During the rest of the discussion, Stoute says he recently spent family-time to bring Kool Herc to Google for the August Hip-Hop birthday doodle. The executive says he did it for free, to “move the culture forward.” He explains revolutionizing producer royalties on albums in his time with The Trackmasters. He says he advised Poke & Tone to refuse work if multiple tracks did not afford them executive production status, something they would notably achieve with JAY-Z & R. Kelly’s Best Of Both Worlds LP.

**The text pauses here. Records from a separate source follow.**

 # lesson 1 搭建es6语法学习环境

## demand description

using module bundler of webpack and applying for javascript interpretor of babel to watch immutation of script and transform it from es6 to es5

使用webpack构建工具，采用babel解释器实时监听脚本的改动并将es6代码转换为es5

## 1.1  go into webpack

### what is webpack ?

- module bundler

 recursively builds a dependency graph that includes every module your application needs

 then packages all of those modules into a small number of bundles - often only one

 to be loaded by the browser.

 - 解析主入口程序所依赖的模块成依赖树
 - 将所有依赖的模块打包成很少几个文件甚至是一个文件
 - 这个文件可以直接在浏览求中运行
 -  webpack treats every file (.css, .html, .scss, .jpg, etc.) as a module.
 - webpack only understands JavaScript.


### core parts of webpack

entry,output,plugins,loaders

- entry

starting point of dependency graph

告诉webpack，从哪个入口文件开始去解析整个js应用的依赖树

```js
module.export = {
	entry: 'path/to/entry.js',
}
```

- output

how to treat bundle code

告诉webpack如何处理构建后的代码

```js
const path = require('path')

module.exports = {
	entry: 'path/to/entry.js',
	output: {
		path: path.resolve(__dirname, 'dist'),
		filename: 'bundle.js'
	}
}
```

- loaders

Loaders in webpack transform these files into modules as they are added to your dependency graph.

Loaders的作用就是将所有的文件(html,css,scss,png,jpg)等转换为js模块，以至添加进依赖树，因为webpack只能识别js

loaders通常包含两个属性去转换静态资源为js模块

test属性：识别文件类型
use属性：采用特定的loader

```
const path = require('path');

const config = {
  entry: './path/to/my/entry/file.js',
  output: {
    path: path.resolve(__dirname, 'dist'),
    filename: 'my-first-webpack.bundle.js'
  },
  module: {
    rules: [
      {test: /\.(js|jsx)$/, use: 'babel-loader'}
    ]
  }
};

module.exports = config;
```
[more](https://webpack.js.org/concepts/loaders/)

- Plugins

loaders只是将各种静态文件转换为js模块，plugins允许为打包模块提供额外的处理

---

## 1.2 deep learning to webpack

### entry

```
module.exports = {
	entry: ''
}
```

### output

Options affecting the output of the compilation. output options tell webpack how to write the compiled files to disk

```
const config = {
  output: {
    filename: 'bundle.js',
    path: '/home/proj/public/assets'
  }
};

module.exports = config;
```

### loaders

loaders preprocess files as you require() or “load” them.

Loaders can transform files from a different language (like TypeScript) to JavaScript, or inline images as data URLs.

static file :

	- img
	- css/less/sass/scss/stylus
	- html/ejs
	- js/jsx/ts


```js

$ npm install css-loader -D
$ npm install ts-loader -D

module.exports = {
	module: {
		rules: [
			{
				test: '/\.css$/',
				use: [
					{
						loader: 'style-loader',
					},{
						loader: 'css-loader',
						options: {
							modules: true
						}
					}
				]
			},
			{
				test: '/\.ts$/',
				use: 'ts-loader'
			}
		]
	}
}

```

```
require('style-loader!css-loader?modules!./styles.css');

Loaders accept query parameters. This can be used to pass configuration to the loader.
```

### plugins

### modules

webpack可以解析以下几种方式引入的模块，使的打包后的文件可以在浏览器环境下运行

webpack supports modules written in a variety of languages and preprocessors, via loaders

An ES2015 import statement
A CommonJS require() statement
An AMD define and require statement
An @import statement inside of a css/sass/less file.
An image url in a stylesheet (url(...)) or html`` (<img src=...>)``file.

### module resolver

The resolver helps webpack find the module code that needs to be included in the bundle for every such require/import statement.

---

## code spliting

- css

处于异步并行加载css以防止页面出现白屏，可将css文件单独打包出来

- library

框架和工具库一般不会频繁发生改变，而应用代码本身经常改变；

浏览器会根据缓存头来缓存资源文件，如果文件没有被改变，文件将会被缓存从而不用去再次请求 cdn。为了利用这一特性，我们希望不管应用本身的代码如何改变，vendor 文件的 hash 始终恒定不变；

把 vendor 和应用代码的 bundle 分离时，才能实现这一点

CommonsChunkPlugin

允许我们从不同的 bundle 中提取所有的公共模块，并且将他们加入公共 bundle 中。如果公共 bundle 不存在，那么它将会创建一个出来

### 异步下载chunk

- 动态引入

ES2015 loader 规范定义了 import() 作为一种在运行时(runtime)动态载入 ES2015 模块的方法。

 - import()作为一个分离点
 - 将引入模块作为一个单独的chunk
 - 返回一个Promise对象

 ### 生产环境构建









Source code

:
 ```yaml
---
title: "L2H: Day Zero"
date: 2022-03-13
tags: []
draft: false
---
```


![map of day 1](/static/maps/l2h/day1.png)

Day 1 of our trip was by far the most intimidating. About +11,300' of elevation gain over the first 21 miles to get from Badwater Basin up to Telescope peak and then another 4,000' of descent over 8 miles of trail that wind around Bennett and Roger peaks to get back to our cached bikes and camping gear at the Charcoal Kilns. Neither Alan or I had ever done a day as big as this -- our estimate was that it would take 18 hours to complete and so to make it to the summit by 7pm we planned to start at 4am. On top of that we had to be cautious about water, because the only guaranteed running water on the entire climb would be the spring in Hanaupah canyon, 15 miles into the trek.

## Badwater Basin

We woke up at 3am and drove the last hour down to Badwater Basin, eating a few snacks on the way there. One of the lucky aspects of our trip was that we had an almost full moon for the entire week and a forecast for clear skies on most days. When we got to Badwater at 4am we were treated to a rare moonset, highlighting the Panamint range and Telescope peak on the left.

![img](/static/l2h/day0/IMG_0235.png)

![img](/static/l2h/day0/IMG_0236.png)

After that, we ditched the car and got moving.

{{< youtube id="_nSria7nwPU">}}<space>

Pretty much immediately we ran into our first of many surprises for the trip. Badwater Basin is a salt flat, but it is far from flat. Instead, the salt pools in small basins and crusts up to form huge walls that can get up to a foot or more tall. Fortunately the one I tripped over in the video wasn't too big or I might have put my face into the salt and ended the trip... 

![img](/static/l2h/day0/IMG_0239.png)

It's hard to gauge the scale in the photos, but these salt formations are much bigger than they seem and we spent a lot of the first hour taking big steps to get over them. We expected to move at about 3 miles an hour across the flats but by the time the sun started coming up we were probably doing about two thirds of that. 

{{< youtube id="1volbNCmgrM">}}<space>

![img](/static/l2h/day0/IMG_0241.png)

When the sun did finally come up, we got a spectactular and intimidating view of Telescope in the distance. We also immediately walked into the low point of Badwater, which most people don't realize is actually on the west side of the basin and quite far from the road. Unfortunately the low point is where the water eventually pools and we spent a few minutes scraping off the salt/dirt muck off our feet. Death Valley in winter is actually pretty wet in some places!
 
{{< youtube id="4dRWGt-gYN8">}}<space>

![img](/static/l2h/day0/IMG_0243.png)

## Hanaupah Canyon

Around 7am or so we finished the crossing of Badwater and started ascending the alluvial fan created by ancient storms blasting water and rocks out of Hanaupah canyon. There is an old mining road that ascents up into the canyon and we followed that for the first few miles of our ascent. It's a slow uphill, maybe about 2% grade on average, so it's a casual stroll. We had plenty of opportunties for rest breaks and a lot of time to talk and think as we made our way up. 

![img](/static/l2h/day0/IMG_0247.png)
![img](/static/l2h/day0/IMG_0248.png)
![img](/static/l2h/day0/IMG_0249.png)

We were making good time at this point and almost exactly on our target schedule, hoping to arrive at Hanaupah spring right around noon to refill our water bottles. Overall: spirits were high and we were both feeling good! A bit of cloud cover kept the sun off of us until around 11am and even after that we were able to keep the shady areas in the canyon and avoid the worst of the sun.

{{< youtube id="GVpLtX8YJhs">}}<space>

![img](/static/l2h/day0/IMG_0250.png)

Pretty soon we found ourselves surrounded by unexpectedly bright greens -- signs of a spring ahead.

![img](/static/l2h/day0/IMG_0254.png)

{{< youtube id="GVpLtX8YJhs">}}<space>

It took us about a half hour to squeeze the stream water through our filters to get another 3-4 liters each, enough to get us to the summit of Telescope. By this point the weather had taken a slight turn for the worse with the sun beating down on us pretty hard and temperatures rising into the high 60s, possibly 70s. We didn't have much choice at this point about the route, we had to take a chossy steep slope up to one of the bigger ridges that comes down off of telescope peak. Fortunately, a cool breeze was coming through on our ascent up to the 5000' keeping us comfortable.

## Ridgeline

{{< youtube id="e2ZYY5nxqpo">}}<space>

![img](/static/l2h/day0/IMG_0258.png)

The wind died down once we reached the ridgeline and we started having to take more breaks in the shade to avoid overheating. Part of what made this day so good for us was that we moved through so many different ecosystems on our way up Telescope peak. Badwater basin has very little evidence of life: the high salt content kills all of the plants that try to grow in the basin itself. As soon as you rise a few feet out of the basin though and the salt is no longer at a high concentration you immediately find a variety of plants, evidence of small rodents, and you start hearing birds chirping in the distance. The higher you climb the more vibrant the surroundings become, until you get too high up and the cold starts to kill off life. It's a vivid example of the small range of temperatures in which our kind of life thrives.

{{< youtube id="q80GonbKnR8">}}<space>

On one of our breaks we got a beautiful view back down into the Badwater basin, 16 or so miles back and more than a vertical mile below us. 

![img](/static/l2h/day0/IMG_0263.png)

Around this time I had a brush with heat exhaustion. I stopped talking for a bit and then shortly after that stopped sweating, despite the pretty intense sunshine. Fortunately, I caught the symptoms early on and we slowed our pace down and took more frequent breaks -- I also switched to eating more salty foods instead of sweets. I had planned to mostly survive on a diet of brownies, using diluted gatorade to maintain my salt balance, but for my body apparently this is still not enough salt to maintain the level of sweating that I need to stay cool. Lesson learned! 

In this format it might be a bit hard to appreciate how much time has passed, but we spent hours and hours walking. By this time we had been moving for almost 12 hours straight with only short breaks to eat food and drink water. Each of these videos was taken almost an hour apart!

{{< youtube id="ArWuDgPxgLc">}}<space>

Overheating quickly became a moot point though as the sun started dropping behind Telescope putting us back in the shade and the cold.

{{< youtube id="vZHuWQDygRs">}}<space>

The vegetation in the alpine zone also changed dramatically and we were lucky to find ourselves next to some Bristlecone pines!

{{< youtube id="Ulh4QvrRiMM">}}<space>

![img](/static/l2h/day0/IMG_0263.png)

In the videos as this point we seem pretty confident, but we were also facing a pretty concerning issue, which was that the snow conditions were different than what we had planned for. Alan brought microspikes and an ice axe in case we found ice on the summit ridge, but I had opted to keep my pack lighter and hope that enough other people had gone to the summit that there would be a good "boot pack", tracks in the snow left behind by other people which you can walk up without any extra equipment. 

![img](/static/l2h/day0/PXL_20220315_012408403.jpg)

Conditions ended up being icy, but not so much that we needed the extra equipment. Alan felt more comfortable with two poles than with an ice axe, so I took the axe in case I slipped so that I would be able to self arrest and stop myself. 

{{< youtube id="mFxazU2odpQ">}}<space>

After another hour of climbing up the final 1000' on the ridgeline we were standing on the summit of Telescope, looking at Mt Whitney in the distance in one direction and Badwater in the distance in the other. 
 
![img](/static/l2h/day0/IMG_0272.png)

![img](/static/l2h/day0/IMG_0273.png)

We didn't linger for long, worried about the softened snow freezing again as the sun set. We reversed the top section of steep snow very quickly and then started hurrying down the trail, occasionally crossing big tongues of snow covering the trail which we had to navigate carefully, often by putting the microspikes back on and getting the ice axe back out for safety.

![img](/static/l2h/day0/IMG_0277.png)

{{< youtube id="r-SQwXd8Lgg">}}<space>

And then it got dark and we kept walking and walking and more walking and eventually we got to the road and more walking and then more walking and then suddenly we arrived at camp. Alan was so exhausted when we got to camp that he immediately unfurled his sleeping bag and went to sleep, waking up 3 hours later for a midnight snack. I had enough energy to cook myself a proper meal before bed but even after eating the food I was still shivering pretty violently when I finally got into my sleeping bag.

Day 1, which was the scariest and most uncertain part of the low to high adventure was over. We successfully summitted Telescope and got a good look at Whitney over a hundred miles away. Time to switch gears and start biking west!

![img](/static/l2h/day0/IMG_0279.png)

At 53:00 in Part 1, Stoute tells his side of the assault that transpired because of Nas’ “Hate Me Now” video, and overcoming the aftermath of the incident. At 16:00 in Part 2, Stoute recalls getting JAY-Z to write verses for Dr. Dre in 1999, with five beats in-hand. He reveals that JAY-Z not only penned Dre’s part but also wrote Snoop’s section of hit single, “Still DRE.” The hosts ask if Snoop was resistant and the guest replies, “Snoop had no issue; spit the rhyme as-is.” He says, at 18:30, that after the success of Jay’s “Hard Knock Life” single, he sent then-assistant DJ Mormille to 45 King’s New Jersey home to solicit beats. One of the tracks he left with was “Stan.”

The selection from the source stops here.